Hacker News new | ask | show | jobs
by swendoog 2723 days ago
Uhg, I'd love to be that 50 year old when I arrive at the age. Sadly, I feel like I'm sliding backwards. Oddly, I feel like I was a better, more thoughtful, certainly more energetic developer in my 20's.

I think some of it may be that each job I've taken has forced me to change language / platform multiple times. I'm an iOS, android, C++, C, Java, and python developer. All on production level code. Never an expert of any.

2 comments

I decided early in my career to specialize on a technology stack so I could generalize over the entire stack. About a decade ago I got my first job on the Microsoft stack, and since then I've done 98% of my work on it.

It has it's disadvantages I'm definitely looked at as an old fuddy duddy because of my language choices. I'm pretty locked in, so if .net dies I'm gonna screwed while I come up to speed on the next big thing.

But it has its advantages too. I'm able to go deeper on a bunch of different parts of the stack than I would if I were having to jump around more. Web, desktop, services, database, mobile and even vba in Excel. There's no way I could be as proficient across the stack as am if I had to be proficient in different technologies. And it's allowed me to feel pretty confident addresssing any business problems as long as it's on the right stack.

I was wondering if you could give me a little advice as to what I should focus on to more specialize in the Microsoft stack?

I'm on a bit of an unusual track into software engineering, having started in finance and first teaching myself to code via VBA and SQL. That coding led to me getting a second degree in computer science, which I'll be finishing this year (and I now know way too much about VBA).
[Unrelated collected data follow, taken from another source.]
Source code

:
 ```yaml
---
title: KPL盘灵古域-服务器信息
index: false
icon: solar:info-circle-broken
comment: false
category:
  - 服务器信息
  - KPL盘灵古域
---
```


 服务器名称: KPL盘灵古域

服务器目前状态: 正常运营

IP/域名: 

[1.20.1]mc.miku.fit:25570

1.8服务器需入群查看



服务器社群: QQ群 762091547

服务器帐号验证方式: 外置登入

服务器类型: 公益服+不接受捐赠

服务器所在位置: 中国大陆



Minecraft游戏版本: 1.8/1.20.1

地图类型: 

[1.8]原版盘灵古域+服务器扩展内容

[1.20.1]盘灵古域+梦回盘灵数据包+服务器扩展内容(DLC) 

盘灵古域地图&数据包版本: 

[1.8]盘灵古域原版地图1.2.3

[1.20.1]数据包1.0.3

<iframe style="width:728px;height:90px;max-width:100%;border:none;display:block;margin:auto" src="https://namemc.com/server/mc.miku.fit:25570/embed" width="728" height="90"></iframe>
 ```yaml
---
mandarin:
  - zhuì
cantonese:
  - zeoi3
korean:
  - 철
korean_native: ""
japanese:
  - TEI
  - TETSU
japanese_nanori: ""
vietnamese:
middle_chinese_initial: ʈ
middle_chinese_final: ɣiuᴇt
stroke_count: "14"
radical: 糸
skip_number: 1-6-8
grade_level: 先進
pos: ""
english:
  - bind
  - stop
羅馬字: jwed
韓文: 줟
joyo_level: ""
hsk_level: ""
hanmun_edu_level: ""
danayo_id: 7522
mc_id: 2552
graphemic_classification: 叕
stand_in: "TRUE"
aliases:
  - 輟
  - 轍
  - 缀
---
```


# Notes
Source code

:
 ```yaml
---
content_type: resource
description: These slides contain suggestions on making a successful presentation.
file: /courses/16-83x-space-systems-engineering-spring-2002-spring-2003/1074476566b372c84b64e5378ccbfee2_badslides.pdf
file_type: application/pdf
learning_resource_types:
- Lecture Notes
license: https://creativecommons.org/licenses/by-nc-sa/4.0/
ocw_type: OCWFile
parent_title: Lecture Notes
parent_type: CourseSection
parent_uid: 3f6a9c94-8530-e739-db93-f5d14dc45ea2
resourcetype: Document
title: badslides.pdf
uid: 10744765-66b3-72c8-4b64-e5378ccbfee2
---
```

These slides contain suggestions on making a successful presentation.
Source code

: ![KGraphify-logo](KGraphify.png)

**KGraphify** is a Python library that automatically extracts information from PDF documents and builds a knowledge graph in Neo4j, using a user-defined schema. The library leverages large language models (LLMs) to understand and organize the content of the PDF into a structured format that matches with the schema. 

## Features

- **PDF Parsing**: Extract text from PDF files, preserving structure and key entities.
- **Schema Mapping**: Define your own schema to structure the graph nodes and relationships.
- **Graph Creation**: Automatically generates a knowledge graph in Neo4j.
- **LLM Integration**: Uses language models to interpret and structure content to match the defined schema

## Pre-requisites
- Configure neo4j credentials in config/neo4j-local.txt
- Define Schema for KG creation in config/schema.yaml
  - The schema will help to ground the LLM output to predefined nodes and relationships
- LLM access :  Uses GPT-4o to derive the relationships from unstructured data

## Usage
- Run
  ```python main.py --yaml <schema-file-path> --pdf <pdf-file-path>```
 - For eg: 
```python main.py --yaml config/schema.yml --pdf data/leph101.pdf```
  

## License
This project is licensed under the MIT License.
All that of that preamble to say that I've had a ton of experience with SQL Server, VBA, Excel in my old life. I think I could be a pretty good candidate to fully immerse myself in the .NET stack. However, my school doesn't touch much on the .NET technologies, focusing more on JavaScript, Python, and C++.

Would it make sense to focus on C# and move on from there? Or there other things I should know well? Do you use much PowerShell? Javascript?

Thanks! Sorry if this was a bit long.

I'd be familiar with c# but it's an easy language, and there are tons of devs with c# experience.

But I'd mainly focus on JavaScript/TypeScript. And if you're about to graduate then focus really heavily on react or angular. Microsoft shops are drowning in .net talent/experience but are starving for good front end devs with deep angular or react experience.

And I wouldn't bother with powershell at all, unless you have wanted to move away from development and towards infrastructure.

I can attest to this. Having worked in an finance shop myself, there were numerous .NET engineers there but none of which had relevant experience with Angular/React + Typescript.
This is really helpful, thank you. I've been diving into heavy doses of JavaScript lately -- I'll continue with that and augment it with TypeScript and React too.
This makes sense. MS office is moving to the “cloud” and extensions are now programmed in JavaScript or TypeScript (also a Microsoft project).
I did the same thing for the first half of my career - ASP.Net and C#. But with the fall of WebForms and the rise of MVC, I had to spend a lot more time on front ends (mainly cheap clients didn't want to pay the licenses on Telerik and the ilk), so I had to learn real html and javascript (albeit only jQuery at first).

Now I primarily use those tools on personal projects, and spend most of my day consulting on HOW to develop a project, and only able to get my hands dirty a couple of hours each week. The rest of the time is spent with management "architecting" solutions.

I think programming is one skill it doesn't change much by language if at all. So if you have a good grasp of OOP principles you're on a good path.